◆ **PROBLEM TO WORK ON**
Output each record verbatim, with pictures left out.

◆ **GIVEN DATA**
==================================================
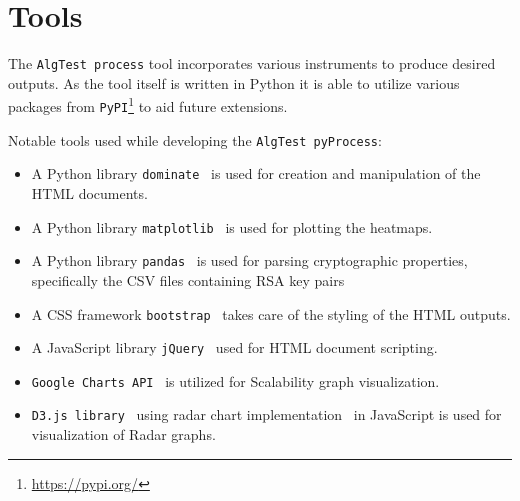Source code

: \section{Tools}\label{sec:tools}
The \texttt{AlgTest process} tool incorporates various instruments to produce desired outputs. As the tool itself is written in Python it is able to utilize various packages from \texttt{PyPI}\footnote{\url{https://pypi.org/}} to aid future extensions.

Notable tools used while developing the \texttt{AlgTest pyProcess}:
\begin{itemize}
    \item A Python library \texttt{dominate}~\cite{dominateLib} is used for creation and manipulation of the HTML documents.
    \item A Python library \texttt{matplotlib}~\cite{matplotlibLib} is used for plotting the heatmaps.
    \item A Python library \texttt{pandas}~\cite{pandasLib} is used for parsing cryptographic properties, specifically the CSV files containing RSA key pairs
    \item A CSS framework \texttt{bootstrap}~\cite{bootstrapFw} takes care of the styling of the HTML outputs.
    \item A JavaScript library \texttt{jQuery}~\cite{jQueryLib} used for HTML document scripting.
    \item \texttt{Google Charts API}~\cite{gchartsAPI} is utilized for Scalability graph visualization.
    \item \texttt{D3.js library}~\cite{d3jsLib} using radar chart implementation~\cite{d3radarChartImple} in JavaScript is used for visualization of Radar graphs.
\end{itemize}

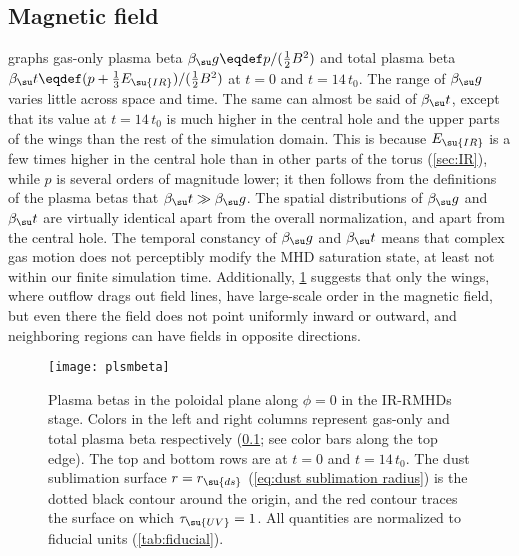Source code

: \documentclass[twocolumn]{article}
\newcommand*\irrmhd{\ac{IR}\protect\nobreakdash-\acp{RMHD}}
\begin{document}
\subsection{Magnetic field}
\label{sec:magnetic field}

 graphs gas-only plasma beta $\beta_\su g\eqdef
p/(\tfrac12B^2)$ and total plasma beta $\beta_\su
t\eqdef(p+\frac13E_\su{IR})/(\tfrac12B^2)$ at $t=0$ and $t=14\,t_0$. The range
of $\beta_\su g$ varies little across space and time. The same can almost be
said of $\beta_\su t$, except that its value at $t=14\,t_0$ is much higher in
the central hole and the upper parts of the wings than the rest of the
simulation domain. This is because $E_\su{IR}$ is a few times higher in the
central hole than in other parts of the torus (\cref{sec:IR}), while $p$ is
several orders of magnitude lower; it then follows from the definitions of the
plasma betas that $\beta_\su t\gg\beta_\su g$. The spatial distributions of
$\beta_\su g$ and $\beta_\su t$ are virtually identical apart from the overall
normalization, and apart from the central hole. The temporal constancy of
$\beta_\su g$ and $\beta_\su t$ means that complex gas motion does not
perceptibly modify the \ac{MHD} saturation state, at least not within our
finite simulation time. Additionally, \cref{fig:plasma beta} suggests that only
the wings, where outflow drags out field lines, have large-scale order in the
magnetic field, but even there the field does not point uniformly inward or
outward, and neighboring regions can have fields in opposite directions.

\begin{figure*}
\texttt{[image: plsmbeta]}
\caption{Plasma betas in the poloidal plane along $\phi=0$ in the \irrmhd{}
stage. Colors in the left and right columns represent gas-only and total plasma
beta respectively (\cref{sec:magnetic field}; see color bars along the top
edge). The top and bottom rows are at $t=0$ and $t=14\,t_0$. The dust
sublimation surface $r=r_\su{ds}$ (\cref{eq:dust sublimation radius}) is the
dotted black contour around the origin, and the red contour traces the surface
on which $\tau_\su{UV}=1$. All quantities are normalized to fiducial units
(\cref{tab:fiducial}).}
\label{fig:plasma beta}
\end{figure*}
\end{document}
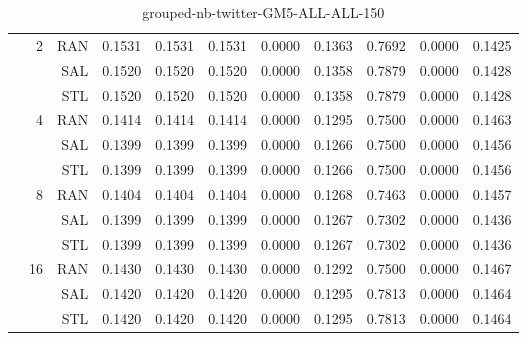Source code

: \begin{center}
\begin{table}[htbp]
\begin{center}
\begin{tabular}{ | r | r | r | r | r | r | r | r | r | r | r |}
 & \multirow{3}{*}{2} & RAN & 0.1531 & 0.1531 & 0.1531 & 0.0000 & 0.1363 & 0.7692 & 0.0000 & 0.1425\\ \cline{3-11}
 &   & SAL & 0.1520 & 0.1520 & 0.1520 & 0.0000 & 0.1358 & 0.7879 & 0.0000 & 0.1428\\ \cline{3-11}
 &   & STL & 0.1520 & 0.1520 & 0.1520 & 0.0000 & 0.1358 & 0.7879 & 0.0000 & 0.1428\\ \cline{2-11}
 & \multirow{3}{*}{4} & RAN & 0.1414 & 0.1414 & 0.1414 & 0.0000 & 0.1295 & 0.7500 & 0.0000 & 0.1463\\ \cline{3-11}
 &   & SAL & 0.1399 & 0.1399 & 0.1399 & 0.0000 & 0.1266 & 0.7500 & 0.0000 & 0.1456\\ \cline{3-11}
 &   & STL & 0.1399 & 0.1399 & 0.1399 & 0.0000 & 0.1266 & 0.7500 & 0.0000 & 0.1456\\ \cline{2-11}
 & \multirow{3}{*}{8} & RAN & 0.1404 & 0.1404 & 0.1404 & 0.0000 & 0.1268 & 0.7463 & 0.0000 & 0.1457\\ \cline{3-11}
 &   & SAL & 0.1399 & 0.1399 & 0.1399 & 0.0000 & 0.1267 & 0.7302 & 0.0000 & 0.1436\\ \cline{3-11}
 &   & STL & 0.1399 & 0.1399 & 0.1399 & 0.0000 & 0.1267 & 0.7302 & 0.0000 & 0.1436\\ \cline{2-11}
 & \multirow{3}{*}{16} & RAN & 0.1430 & 0.1430 & 0.1430 & 0.0000 & 0.1292 & 0.7500 & 0.0000 & 0.1467\\ \cline{3-11}
 &   & SAL & 0.1420 & 0.1420 & 0.1420 & 0.0000 & 0.1295 & 0.7813 & 0.0000 & 0.1464\\ \cline{3-11}
 &   & STL & 0.1420 & 0.1420 & 0.1420 & 0.0000 & 0.1295 & 0.7813 & 0.0000 & 0.1464\\ \cline{2-11}
\hline
\end{tabular}
\caption{grouped-nb-twitter-GM5-ALL-ALL-150}
\end{center}
 \end{table}
\end{center}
==================================================
◆ **RESULT OF THE EXERCISE**
Source code

: \section{Tools}\label{sec:tools}
The \texttt{AlgTest process} tool incorporates various instruments to produce desired outputs. As the tool itself is written in Python it is able to utilize various packages from \texttt{PyPI}\footnote{\url{https://pypi.org/}} to aid future extensions.

Notable tools used while developing the \texttt{AlgTest pyProcess}:
\begin{itemize}
    \item A Python library \texttt{dominate}~\cite{dominateLib} is used for creation and manipulation of the HTML documents.
    \item A Python library \texttt{matplotlib}~\cite{matplotlibLib} is used for plotting the heatmaps.
    \item A Python library \texttt{pandas}~\cite{pandasLib} is used for parsing cryptographic properties, specifically the CSV files containing RSA key pairs
    \item A CSS framework \texttt{bootstrap}~\cite{bootstrapFw} takes care of the styling of the HTML outputs.
    \item A JavaScript library \texttt{jQuery}~\cite{jQueryLib} used for HTML document scripting.
    \item \texttt{Google Charts API}~\cite{gchartsAPI} is utilized for Scalability graph visualization.
    \item \texttt{D3.js library}~\cite{d3jsLib} using radar chart implementation~\cite{d3radarChartImple} in JavaScript is used for visualization of Radar graphs.
\end{itemize}

Source code

: \documentclass[twocolumn]{article}
\newcommand*\irrmhd{\ac{IR}\protect\nobreakdash-\acp{RMHD}}
\begin{document}
\subsection{Magnetic field}
\label{sec:magnetic field}

 graphs gas-only plasma beta $\beta_\su g\eqdef
p/(\tfrac12B^2)$ and total plasma beta $\beta_\su
t\eqdef(p+\frac13E_\su{IR})/(\tfrac12B^2)$ at $t=0$ and $t=14\,t_0$. The range
of $\beta_\su g$ varies little across space and time. The same can almost be
said of $\beta_\su t$, except that its value at $t=14\,t_0$ is much higher in
the central hole and the upper parts of the wings than the rest of the
simulation domain. This is because $E_\su{IR}$ is a few times higher in the
central hole than in other parts of the torus (\cref{sec:IR}), while $p$ is
several orders of magnitude lower; it then follows from the definitions of the
plasma betas that $\beta_\su t\gg\beta_\su g$. The spatial distributions of
$\beta_\su g$ and $\beta_\su t$ are virtually identical apart from the overall
normalization, and apart from the central hole. The temporal constancy of
$\beta_\su g$ and $\beta_\su t$ means that complex gas motion does not
perceptibly modify the \ac{MHD} saturation state, at least not within our
finite simulation time. Additionally, \cref{fig:plasma beta} suggests that only
the wings, where outflow drags out field lines, have large-scale order in the
magnetic field, but even there the field does not point uniformly inward or
outward, and neighboring regions can have fields in opposite directions.

\begin{figure*}
\texttt{[image: plsmbeta]}
\caption{Plasma betas in the poloidal plane along $\phi=0$ in the \irrmhd{}
stage. Colors in the left and right columns represent gas-only and total plasma
beta respectively (\cref{sec:magnetic field}; see color bars along the top
edge). The top and bottom rows are at $t=0$ and $t=14\,t_0$. The dust
sublimation surface $r=r_\su{ds}$ (\cref{eq:dust sublimation radius}) is the
dotted black contour around the origin, and the red contour traces the surface
on which $\tau_\su{UV}=1$. All quantities are normalized to fiducial units
(\cref{tab:fiducial}).}
\label{fig:plasma beta}
\end{figure*}
\end{document}
Source code

: \begin{center}
\begin{table}[htbp]
\begin{center}
\begin{tabular}{ | r | r | r | r | r | r | r | r | r | r | r |}
 & \multirow{3}{*}{2} & RAN & 0.1531 & 0.1531 & 0.1531 & 0.0000 & 0.1363 & 0.7692 & 0.0000 & 0.1425\\ \cline{3-11}
 &   & SAL & 0.1520 & 0.1520 & 0.1520 & 0.0000 & 0.1358 & 0.7879 & 0.0000 & 0.1428\\ \cline{3-11}
 &   & STL & 0.1520 & 0.1520 & 0.1520 & 0.0000 & 0.1358 & 0.7879 & 0.0000 & 0.1428\\ \cline{2-11}
 & \multirow{3}{*}{4} & RAN & 0.1414 & 0.1414 & 0.1414 & 0.0000 & 0.1295 & 0.7500 & 0.0000 & 0.1463\\ \cline{3-11}
 &   & SAL & 0.1399 & 0.1399 & 0.1399 & 0.0000 & 0.1266 & 0.7500 & 0.0000 & 0.1456\\ \cline{3-11}
 &   & STL & 0.1399 & 0.1399 & 0.1399 & 0.0000 & 0.1266 & 0.7500 & 0.0000 & 0.1456\\ \cline{2-11}
 & \multirow{3}{*}{8} & RAN & 0.1404 & 0.1404 & 0.1404 & 0.0000 & 0.1268 & 0.7463 & 0.0000 & 0.1457\\ \cline{3-11}
 &   & SAL & 0.1399 & 0.1399 & 0.1399 & 0.0000 & 0.1267 & 0.7302 & 0.0000 & 0.1436\\ \cline{3-11}
 &   & STL & 0.1399 & 0.1399 & 0.1399 & 0.0000 & 0.1267 & 0.7302 & 0.0000 & 0.1436\\ \cline{2-11}
 & \multirow{3}{*}{16} & RAN & 0.1430 & 0.1430 & 0.1430 & 0.0000 & 0.1292 & 0.7500 & 0.0000 & 0.1467\\ \cline{3-11}
 &   & SAL & 0.1420 & 0.1420 & 0.1420 & 0.0000 & 0.1295 & 0.7813 & 0.0000 & 0.1464\\ \cline{3-11}
 &   & STL & 0.1420 & 0.1420 & 0.1420 & 0.0000 & 0.1295 & 0.7813 & 0.0000 & 0.1464\\ \cline{2-11}
\hline
\end{tabular}
\caption{grouped-nb-twitter-GM5-ALL-ALL-150}
\end{center}
 \end{table}
\end{center}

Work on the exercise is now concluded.